- _INFORMATION PROVIDED_:
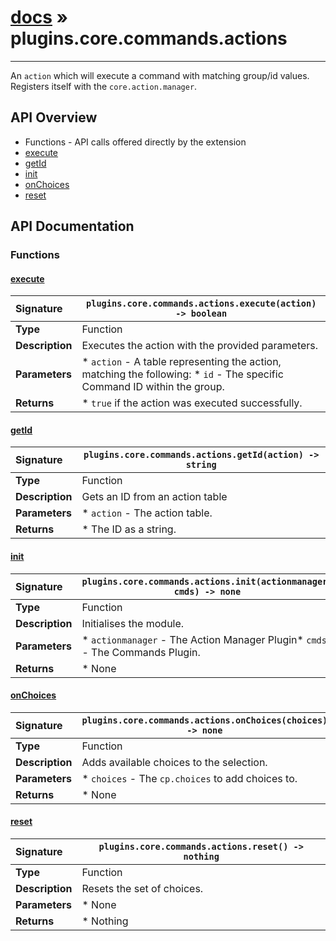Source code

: # [docs](index.md) » plugins.core.commands.actions
---

An `action` which will execute a command with matching group/id values.
Registers itself with the `core.action.manager`.

## API Overview
* Functions - API calls offered directly by the extension
 * [execute](#execute)
 * [getId](#getid)
 * [init](#init)
 * [onChoices](#onchoices)
 * [reset](#reset)

## API Documentation

### Functions

#### [execute](#execute)
| <span style="float: left;">**Signature**</span> | <span style="float: left;">`plugins.core.commands.actions.execute(action) -> boolean` </span>                                                          |
| -----------------------------------------------------|---------------------------------------------------------------------------------------------------------|
| **Type**                                             | Function                                                                                         |
| **Description**                                      | Executes the action with the provided parameters.                                                                                         |
| **Parameters**                                       |  * `action` - A table representing the action, matching the following:    * `id` - The specific Command ID within the group.                                       |
| **Returns**                                          |  * `true` if the action was executed successfully.                                                |

#### [getId](#getid)
| <span style="float: left;">**Signature**</span> | <span style="float: left;">`plugins.core.commands.actions.getId(action) -> string` </span>                                                          |
| -----------------------------------------------------|---------------------------------------------------------------------------------------------------------|
| **Type**                                             | Function                                                                                         |
| **Description**                                      | Gets an ID from an action table                                                                                         |
| **Parameters**                                       | * `action`      - The action table.                                       |
| **Returns**                                          | * The ID as a string.                                                |

#### [init](#init)
| <span style="float: left;">**Signature**</span> | <span style="float: left;">`plugins.core.commands.actions.init(actionmanager, cmds) -> none` </span>                                                          |
| -----------------------------------------------------|---------------------------------------------------------------------------------------------------------|
| **Type**                                             | Function                                                                                         |
| **Description**                                      | Initialises the module.                                                                                         |
| **Parameters**                                       | * `actionmanager` - The Action Manager Plugin* `cmds` - The Commands Plugin.                                       |
| **Returns**                                          | * None                                                |

#### [onChoices](#onchoices)
| <span style="float: left;">**Signature**</span> | <span style="float: left;">`plugins.core.commands.actions.onChoices(choices) -> none` </span>                                                          |
| -----------------------------------------------------|---------------------------------------------------------------------------------------------------------|
| **Type**                                             | Function                                                                                         |
| **Description**                                      | Adds available choices to the  selection.                                                                                         |
| **Parameters**                                       | * `choices`     - The `cp.choices` to add choices to.                                       |
| **Returns**                                          | * None                                                |

#### [reset](#reset)
| <span style="float: left;">**Signature**</span> | <span style="float: left;">`plugins.core.commands.actions.reset() -> nothing` </span>                                                          |
| -----------------------------------------------------|---------------------------------------------------------------------------------------------------------|
| **Type**                                             | Function                                                                                         |
| **Description**                                      | Resets the set of choices.                                                                                         |
| **Parameters**                                       | * None                                       |
| **Returns**                                          | * Nothing                                                |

- _ACTION ITEM_:
The lines above must be transcribed exactly, with every picture left out.

- _SOLUTION BELOW_:
Source code

: # [docs](index.md) » plugins.core.commands.actions
---

An `action` which will execute a command with matching group/id values.
Registers itself with the `core.action.manager`.

## API Overview
* Functions - API calls offered directly by the extension
 * [execute](#execute)
 * [getId](#getid)
 * [init](#init)
 * [onChoices](#onchoices)
 * [reset](#reset)

## API Documentation

### Functions

#### [execute](#execute)
| <span style="float: left;">**Signature**</span> | <span style="float: left;">`plugins.core.commands.actions.execute(action) -> boolean` </span>                                                          |
| -----------------------------------------------------|---------------------------------------------------------------------------------------------------------|
| **Type**                                             | Function                                                                                         |
| **Description**                                      | Executes the action with the provided parameters.                                                                                         |
| **Parameters**                                       |  * `action` - A table representing the action, matching the following:    * `id` - The specific Command ID within the group.                                       |
| **Returns**                                          |  * `true` if the action was executed successfully.                                                |

#### [getId](#getid)
| <span style="float: left;">**Signature**</span> | <span style="float: left;">`plugins.core.commands.actions.getId(action) -> string` </span>                                                          |
| -----------------------------------------------------|---------------------------------------------------------------------------------------------------------|
| **Type**                                             | Function                                                                                         |
| **Description**                                      | Gets an ID from an action table                                                                                         |
| **Parameters**                                       | * `action`      - The action table.                                       |
| **Returns**                                          | * The ID as a string.                                                |

#### [init](#init)
| <span style="float: left;">**Signature**</span> | <span style="float: left;">`plugins.core.commands.actions.init(actionmanager, cmds) -> none` </span>                                                          |
| -----------------------------------------------------|---------------------------------------------------------------------------------------------------------|
| **Type**                                             | Function                                                                                         |
| **Description**                                      | Initialises the module.                                                                                         |
| **Parameters**                                       | * `actionmanager` - The Action Manager Plugin* `cmds` - The Commands Plugin.                                       |
| **Returns**                                          | * None                                                |

#### [onChoices](#onchoices)
| <span style="float: left;">**Signature**</span> | <span style="float: left;">`plugins.core.commands.actions.onChoices(choices) -> none` </span>                                                          |
| -----------------------------------------------------|---------------------------------------------------------------------------------------------------------|
| **Type**                                             | Function                                                                                         |
| **Description**                                      | Adds available choices to the  selection.                                                                                         |
| **Parameters**                                       | * `choices`     - The `cp.choices` to add choices to.                                       |
| **Returns**                                          | * None                                                |

#### [reset](#reset)
| <span style="float: left;">**Signature**</span> | <span style="float: left;">`plugins.core.commands.actions.reset() -> nothing` </span>                                                          |
| -----------------------------------------------------|---------------------------------------------------------------------------------------------------------|
| **Type**                                             | Function                                                                                         |
| **Description**                                      | Resets the set of choices.                                                                                         |
| **Parameters**                                       | * None                                       |
| **Returns**                                          | * Nothing                                                |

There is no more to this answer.